The task ▸ From the records below, extract only the lines running from the line with "are now balanced." to the line with "in previous slide.", both lines included, reproducing them exactly.

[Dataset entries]
☆ ☆ ☆ ☆ ☆ ☆ ☆

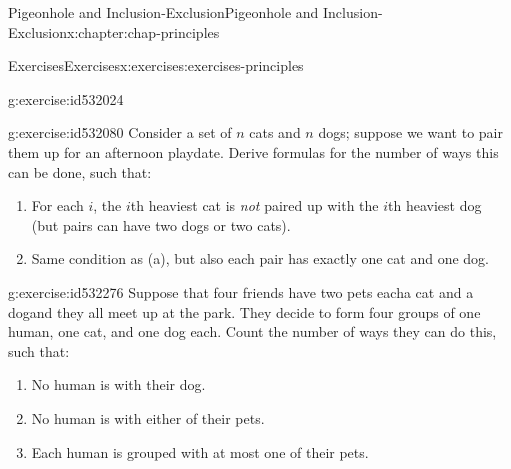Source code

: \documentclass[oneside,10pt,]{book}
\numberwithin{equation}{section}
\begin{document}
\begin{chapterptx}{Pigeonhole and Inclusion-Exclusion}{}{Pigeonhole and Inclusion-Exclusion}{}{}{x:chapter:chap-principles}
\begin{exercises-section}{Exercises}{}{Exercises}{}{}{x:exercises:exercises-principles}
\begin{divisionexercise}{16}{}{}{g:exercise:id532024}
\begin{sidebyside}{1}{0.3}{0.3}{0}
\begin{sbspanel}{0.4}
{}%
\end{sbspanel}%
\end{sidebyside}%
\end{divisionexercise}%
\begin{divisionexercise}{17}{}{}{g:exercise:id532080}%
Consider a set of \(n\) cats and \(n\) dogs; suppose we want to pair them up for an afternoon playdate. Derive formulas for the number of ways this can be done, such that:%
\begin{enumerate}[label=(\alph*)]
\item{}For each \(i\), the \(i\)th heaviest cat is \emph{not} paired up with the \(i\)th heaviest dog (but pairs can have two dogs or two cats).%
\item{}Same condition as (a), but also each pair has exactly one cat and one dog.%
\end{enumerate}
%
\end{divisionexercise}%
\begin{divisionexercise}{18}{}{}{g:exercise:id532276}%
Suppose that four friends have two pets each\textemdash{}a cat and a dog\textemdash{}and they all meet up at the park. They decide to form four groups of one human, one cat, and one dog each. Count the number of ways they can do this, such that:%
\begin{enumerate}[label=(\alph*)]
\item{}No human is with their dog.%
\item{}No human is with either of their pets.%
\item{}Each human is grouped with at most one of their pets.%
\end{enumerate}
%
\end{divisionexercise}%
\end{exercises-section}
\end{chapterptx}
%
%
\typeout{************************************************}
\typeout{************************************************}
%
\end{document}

☆ ☆ ☆ ☆ ☆ ☆ ☆

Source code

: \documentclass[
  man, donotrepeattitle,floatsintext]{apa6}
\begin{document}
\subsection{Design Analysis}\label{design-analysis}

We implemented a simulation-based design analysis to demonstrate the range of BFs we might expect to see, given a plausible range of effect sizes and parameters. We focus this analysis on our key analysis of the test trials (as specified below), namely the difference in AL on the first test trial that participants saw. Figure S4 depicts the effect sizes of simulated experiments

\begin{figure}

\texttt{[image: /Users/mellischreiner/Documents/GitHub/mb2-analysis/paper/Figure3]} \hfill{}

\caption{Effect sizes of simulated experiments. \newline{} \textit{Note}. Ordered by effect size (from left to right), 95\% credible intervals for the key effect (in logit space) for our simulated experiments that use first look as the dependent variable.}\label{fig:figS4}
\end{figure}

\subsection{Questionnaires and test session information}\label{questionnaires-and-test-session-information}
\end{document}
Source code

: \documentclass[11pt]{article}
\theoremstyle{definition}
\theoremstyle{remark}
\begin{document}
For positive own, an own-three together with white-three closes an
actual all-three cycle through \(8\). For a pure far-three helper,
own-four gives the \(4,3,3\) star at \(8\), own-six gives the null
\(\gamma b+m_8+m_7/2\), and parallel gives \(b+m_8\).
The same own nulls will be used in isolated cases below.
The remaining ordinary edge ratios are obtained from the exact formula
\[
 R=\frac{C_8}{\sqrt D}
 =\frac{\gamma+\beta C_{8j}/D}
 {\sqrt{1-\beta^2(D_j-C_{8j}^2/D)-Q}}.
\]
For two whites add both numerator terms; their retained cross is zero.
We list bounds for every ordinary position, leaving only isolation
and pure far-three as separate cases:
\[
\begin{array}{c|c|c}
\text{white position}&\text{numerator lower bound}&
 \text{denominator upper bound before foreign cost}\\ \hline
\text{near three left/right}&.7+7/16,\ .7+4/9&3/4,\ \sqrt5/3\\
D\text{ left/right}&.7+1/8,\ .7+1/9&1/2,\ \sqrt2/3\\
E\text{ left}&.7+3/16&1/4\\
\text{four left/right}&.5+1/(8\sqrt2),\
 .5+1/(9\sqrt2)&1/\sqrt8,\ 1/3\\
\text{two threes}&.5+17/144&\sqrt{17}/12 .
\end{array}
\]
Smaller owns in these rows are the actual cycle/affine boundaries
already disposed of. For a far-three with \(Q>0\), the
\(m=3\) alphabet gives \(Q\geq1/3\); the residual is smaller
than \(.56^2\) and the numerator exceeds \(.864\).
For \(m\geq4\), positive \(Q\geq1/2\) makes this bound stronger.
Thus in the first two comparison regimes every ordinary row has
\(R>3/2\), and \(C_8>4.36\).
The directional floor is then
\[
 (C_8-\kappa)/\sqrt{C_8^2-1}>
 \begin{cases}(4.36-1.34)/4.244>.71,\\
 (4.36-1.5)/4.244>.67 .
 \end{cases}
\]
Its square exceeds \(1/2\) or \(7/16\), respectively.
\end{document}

☆ ☆ ☆ ☆ ☆ ☆ ☆

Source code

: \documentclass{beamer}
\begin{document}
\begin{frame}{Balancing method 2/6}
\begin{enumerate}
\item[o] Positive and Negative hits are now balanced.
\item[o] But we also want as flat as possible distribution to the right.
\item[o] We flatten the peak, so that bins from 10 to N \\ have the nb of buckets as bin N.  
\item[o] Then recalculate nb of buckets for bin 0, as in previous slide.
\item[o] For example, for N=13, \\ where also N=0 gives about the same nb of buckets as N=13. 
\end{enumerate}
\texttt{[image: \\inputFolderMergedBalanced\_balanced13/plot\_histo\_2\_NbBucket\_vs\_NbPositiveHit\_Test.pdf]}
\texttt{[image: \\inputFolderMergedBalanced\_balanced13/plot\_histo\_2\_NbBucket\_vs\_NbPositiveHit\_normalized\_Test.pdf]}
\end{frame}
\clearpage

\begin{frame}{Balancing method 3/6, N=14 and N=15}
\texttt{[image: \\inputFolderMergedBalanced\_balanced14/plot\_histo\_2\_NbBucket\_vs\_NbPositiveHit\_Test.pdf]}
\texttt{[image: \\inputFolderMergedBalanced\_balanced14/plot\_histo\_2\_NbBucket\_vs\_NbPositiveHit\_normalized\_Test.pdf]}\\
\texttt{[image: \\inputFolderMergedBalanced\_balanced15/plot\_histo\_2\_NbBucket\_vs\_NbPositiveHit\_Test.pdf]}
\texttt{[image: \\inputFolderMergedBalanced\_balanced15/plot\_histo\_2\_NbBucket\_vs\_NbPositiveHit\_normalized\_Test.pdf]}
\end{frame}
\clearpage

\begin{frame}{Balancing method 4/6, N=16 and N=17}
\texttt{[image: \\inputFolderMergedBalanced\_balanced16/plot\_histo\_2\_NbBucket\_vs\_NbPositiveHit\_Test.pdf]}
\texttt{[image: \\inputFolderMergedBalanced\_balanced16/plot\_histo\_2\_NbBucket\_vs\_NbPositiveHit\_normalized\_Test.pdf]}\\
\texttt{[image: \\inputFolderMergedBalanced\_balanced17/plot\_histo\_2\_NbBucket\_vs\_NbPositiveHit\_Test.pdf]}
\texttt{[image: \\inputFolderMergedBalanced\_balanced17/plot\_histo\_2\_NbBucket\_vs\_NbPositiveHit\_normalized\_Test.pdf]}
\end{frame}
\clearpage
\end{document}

☆ ☆ ☆ ☆ ☆ ☆ ☆

Your solution ▸
\item[o] Positive and Negative hits are now balanced.
\item[o] But we also want as flat as possible distribution to the right.
\item[o] We flatten the peak, so that bins from 10 to N \\ have the nb of buckets as bin N.  
\item[o] Then recalculate nb of buckets for bin 0, as in previous slide.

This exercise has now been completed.